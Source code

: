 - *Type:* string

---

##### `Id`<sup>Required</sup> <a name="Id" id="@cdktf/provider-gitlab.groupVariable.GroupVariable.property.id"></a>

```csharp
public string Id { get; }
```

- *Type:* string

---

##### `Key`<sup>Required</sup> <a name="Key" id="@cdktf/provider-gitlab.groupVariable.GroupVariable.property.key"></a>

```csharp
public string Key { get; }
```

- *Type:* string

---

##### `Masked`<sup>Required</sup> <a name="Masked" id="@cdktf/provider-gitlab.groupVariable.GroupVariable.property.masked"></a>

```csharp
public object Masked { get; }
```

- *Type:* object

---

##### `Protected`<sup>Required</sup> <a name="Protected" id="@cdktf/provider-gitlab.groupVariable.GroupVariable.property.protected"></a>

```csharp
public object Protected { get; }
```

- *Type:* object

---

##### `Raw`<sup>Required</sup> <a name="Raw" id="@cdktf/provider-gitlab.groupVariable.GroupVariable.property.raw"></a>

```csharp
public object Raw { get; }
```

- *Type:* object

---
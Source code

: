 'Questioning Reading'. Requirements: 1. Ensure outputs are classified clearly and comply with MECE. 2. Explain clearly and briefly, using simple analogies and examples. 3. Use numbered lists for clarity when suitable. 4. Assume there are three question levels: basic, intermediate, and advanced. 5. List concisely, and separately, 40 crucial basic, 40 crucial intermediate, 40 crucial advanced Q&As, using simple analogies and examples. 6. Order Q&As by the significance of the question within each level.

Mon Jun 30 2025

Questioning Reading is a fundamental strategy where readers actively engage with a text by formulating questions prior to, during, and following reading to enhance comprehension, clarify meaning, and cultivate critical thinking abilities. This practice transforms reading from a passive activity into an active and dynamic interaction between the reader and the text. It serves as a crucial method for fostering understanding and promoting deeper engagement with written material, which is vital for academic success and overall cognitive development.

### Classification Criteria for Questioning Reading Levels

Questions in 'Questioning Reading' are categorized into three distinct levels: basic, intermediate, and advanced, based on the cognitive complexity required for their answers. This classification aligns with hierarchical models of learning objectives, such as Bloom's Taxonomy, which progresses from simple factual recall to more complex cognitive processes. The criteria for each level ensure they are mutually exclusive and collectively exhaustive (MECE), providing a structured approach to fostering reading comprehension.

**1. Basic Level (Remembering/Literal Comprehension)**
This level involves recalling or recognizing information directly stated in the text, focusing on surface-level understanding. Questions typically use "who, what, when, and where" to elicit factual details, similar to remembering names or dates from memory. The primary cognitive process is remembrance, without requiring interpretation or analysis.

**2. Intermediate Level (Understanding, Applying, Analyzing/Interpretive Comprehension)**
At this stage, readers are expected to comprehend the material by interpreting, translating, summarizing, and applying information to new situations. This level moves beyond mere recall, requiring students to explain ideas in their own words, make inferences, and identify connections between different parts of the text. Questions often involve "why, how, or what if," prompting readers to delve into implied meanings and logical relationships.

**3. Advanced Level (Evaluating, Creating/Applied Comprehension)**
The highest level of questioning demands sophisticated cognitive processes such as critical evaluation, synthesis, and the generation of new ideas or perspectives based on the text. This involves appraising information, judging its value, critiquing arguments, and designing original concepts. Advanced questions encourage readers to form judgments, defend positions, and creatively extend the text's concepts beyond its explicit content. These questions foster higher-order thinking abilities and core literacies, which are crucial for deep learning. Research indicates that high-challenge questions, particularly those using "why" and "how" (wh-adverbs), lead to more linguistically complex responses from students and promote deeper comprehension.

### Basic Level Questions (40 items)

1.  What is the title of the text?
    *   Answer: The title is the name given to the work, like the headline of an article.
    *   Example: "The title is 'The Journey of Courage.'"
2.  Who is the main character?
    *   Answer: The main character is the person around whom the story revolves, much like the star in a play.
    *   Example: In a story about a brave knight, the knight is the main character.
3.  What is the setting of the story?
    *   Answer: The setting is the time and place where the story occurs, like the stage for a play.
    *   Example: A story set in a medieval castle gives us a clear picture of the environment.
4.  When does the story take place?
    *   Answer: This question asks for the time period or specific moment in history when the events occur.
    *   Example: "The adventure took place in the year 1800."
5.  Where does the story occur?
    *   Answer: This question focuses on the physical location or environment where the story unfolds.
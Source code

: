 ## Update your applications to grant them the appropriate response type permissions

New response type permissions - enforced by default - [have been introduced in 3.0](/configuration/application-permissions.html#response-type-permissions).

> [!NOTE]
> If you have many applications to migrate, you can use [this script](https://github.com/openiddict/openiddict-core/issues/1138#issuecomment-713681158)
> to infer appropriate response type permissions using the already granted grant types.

BRIEF:
Repeat the data in full. Alter nothing.

RESULT:
Source code

: - *Type:* string

---

##### `Id`<sup>Required</sup> <a name="Id" id="@cdktf/provider-gitlab.groupVariable.GroupVariable.property.id"></a>

```csharp
public string Id { get; }
```

- *Type:* string

---

##### `Key`<sup>Required</sup> <a name="Key" id="@cdktf/provider-gitlab.groupVariable.GroupVariable.property.key"></a>

```csharp
public string Key { get; }
```

- *Type:* string

---

##### `Masked`<sup>Required</sup> <a name="Masked" id="@cdktf/provider-gitlab.groupVariable.GroupVariable.property.masked"></a>

```csharp
public object Masked { get; }
```

- *Type:* object

---

##### `Protected`<sup>Required</sup> <a name="Protected" id="@cdktf/provider-gitlab.groupVariable.GroupVariable.property.protected"></a>

```csharp
public object Protected { get; }
```

- *Type:* object

---

##### `Raw`<sup>Required</sup> <a name="Raw" id="@cdktf/provider-gitlab.groupVariable.GroupVariable.property.raw"></a>

```csharp
public object Raw { get; }
```

- *Type:* object

---
Source code

: 'Questioning Reading'. Requirements: 1. Ensure outputs are classified clearly and comply with MECE. 2. Explain clearly and briefly, using simple analogies and examples. 3. Use numbered lists for clarity when suitable. 4. Assume there are three question levels: basic, intermediate, and advanced. 5. List concisely, and separately, 40 crucial basic, 40 crucial intermediate, 40 crucial advanced Q&As, using simple analogies and examples. 6. Order Q&As by the significance of the question within each level.

Mon Jun 30 2025

Questioning Reading is a fundamental strategy where readers actively engage with a text by formulating questions prior to, during, and following reading to enhance comprehension, clarify meaning, and cultivate critical thinking abilities. This practice transforms reading from a passive activity into an active and dynamic interaction between the reader and the text. It serves as a crucial method for fostering understanding and promoting deeper engagement with written material, which is vital for academic success and overall cognitive development.

### Classification Criteria for Questioning Reading Levels

Questions in 'Questioning Reading' are categorized into three distinct levels: basic, intermediate, and advanced, based on the cognitive complexity required for their answers. This classification aligns with hierarchical models of learning objectives, such as Bloom's Taxonomy, which progresses from simple factual recall to more complex cognitive processes. The criteria for each level ensure they are mutually exclusive and collectively exhaustive (MECE), providing a structured approach to fostering reading comprehension.

**1. Basic Level (Remembering/Literal Comprehension)**
This level involves recalling or recognizing information directly stated in the text, focusing on surface-level understanding. Questions typically use "who, what, when, and where" to elicit factual details, similar to remembering names or dates from memory. The primary cognitive process is remembrance, without requiring interpretation or analysis.

**2. Intermediate Level (Understanding, Applying, Analyzing/Interpretive Comprehension)**
At this stage, readers are expected to comprehend the material by interpreting, translating, summarizing, and applying information to new situations. This level moves beyond mere recall, requiring students to explain ideas in their own words, make inferences, and identify connections between different parts of the text. Questions often involve "why, how, or what if," prompting readers to delve into implied meanings and logical relationships.

**3. Advanced Level (Evaluating, Creating/Applied Comprehension)**
The highest level of questioning demands sophisticated cognitive processes such as critical evaluation, synthesis, and the generation of new ideas or perspectives based on the text. This involves appraising information, judging its value, critiquing arguments, and designing original concepts. Advanced questions encourage readers to form judgments, defend positions, and creatively extend the text's concepts beyond its explicit content. These questions foster higher-order thinking abilities and core literacies, which are crucial for deep learning. Research indicates that high-challenge questions, particularly those using "why" and "how" (wh-adverbs), lead to more linguistically complex responses from students and promote deeper comprehension.

### Basic Level Questions (40 items)

1.  What is the title of the text?
    *   Answer: The title is the name given to the work, like the headline of an article.
    *   Example: "The title is 'The Journey of Courage.'"
2.  Who is the main character?
    *   Answer: The main character is the person around whom the story revolves, much like the star in a play.
    *   Example: In a story about a brave knight, the knight is the main character.
3.  What is the setting of the story?
    *   Answer: The setting is the time and place where the story occurs, like the stage for a play.
    *   Example: A story set in a medieval castle gives us a clear picture of the environment.
4.  When does the story take place?
    *   Answer: This question asks for the time period or specific moment in history when the events occur.
    *   Example: "The adventure took place in the year 1800."
5.  Where does the story occur?
    *   Answer: This question focuses on the physical location or environment where the story unfolds.
Source code

: ## Update your applications to grant them the appropriate response type permissions

New response type permissions - enforced by default - [have been introduced in 3.0](/configuration/application-permissions.html#response-type-permissions).

> [!NOTE]
> If you have many applications to migrate, you can use [this script](https://github.com/openiddict/openiddict-core/issues/1138#issuecomment-713681158)
> to infer appropriate response type permissions using the already granted grant types.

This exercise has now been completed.